Jittering and dithering are both techniques of adding noise to reduce visible artefacts (such as banding) in an image. They solve different kinds of artefacts so they are used in different situations. Jittering moves sample positions in space to reduce artefacts caused by regular sampling. Dithering changes the way colours are rounded (when reducing precision), replacing banding with noise.
When is jittering used?
A use case for jittering is when generating eye rays in a ray-tracer. Without jittering, you might generate one ray in the centre of each pixel. But then if you trace those at a regular pattern, such as a grille of bars each one pixel wide, you might find that every ray hits a bar, making the grille solid; or that every ray hits a gap, and the grille isn't seen at all.

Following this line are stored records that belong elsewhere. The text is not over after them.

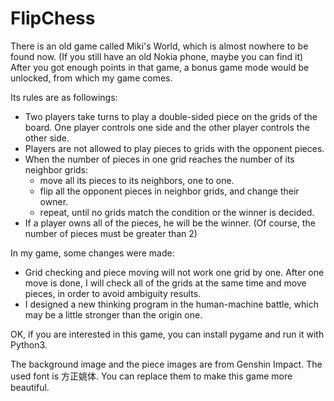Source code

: # FlipChess

There is an old game called Miki's World, which is almost nowhere to be found now. (If you still have an old Nokia phone, maybe you can find it) After you got enough points in that game, a bonus game mode would be unlocked, from which my game comes.

Its rules are as followings:

- Two players take turns to play a double-sided piece on the grids of the board. One player controls one side and the other player controls the other side.
- Players are not allowed to play pieces to grids with the opponent pieces.
- When the number of pieces in one grid reaches the number of its neighbor grids:
  - move all its pieces to its neighbors, one to one.
  - flip all the opponent pieces in neighbor grids, and change their owner.
  - repeat, until no grids match the condition or the winner is decided.
- If a player owns all of the pieces, he will be the winner. (Of course, the number of pieces must be greater than 2)

In my game, some changes were made:

- Grid checking and piece moving will not work one grid by one. After one move is done, I will check all of the grids at the same time and move pieces, in order to avoid  ambiguity results.
- I designed a new thinking program in the human-machine battle, which may be a little stronger than the origin one.

OK, if you are interested in this game, you can install pygame and run it with Python3.

The background image and the piece images are from Genshin Impact. The used font is 方正姚体. You can replace them to make this game more beautiful.

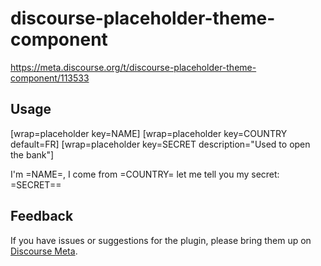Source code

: # discourse-placeholder-theme-component

https://meta.discourse.org/t/discourse-placeholder-theme-component/113533

## Usage

[wrap=placeholder key=NAME]
[wrap=placeholder key=COUNTRY default=FR]
[wrap=placeholder key=SECRET description="Used to open the bank"]

I'm =NAME=, I come from =COUNTRY= let me tell you my secret: =SECRET==

## Feedback

If you have issues or suggestions for the plugin, please bring them up on
[Discourse Meta](https://meta.discourse.org).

Instead, you can add a small stochastic displacement to each ray direction, so that each ray goes through a different part of its pixel. That way, some rays will hit the bars of the grille and some will hit the gaps, making a noisy image instead of a completely wrong image.
When is dithering used?
The normal use of dithering is when rounding colours (intensity values) from a high-precision format (such as floating-point numbers) to a low-precision format (such as 8-bit integers). Say you have a smooth gradient you want to represent in an 8-bit image. If you round each number separately, then starting from the black end of the gradient, you get a lot of black pixels until they get light enough to round to 1/256; then these all have the same value until you get to 2/256; and so on. You end up with regular bands where all the pixels have the same value.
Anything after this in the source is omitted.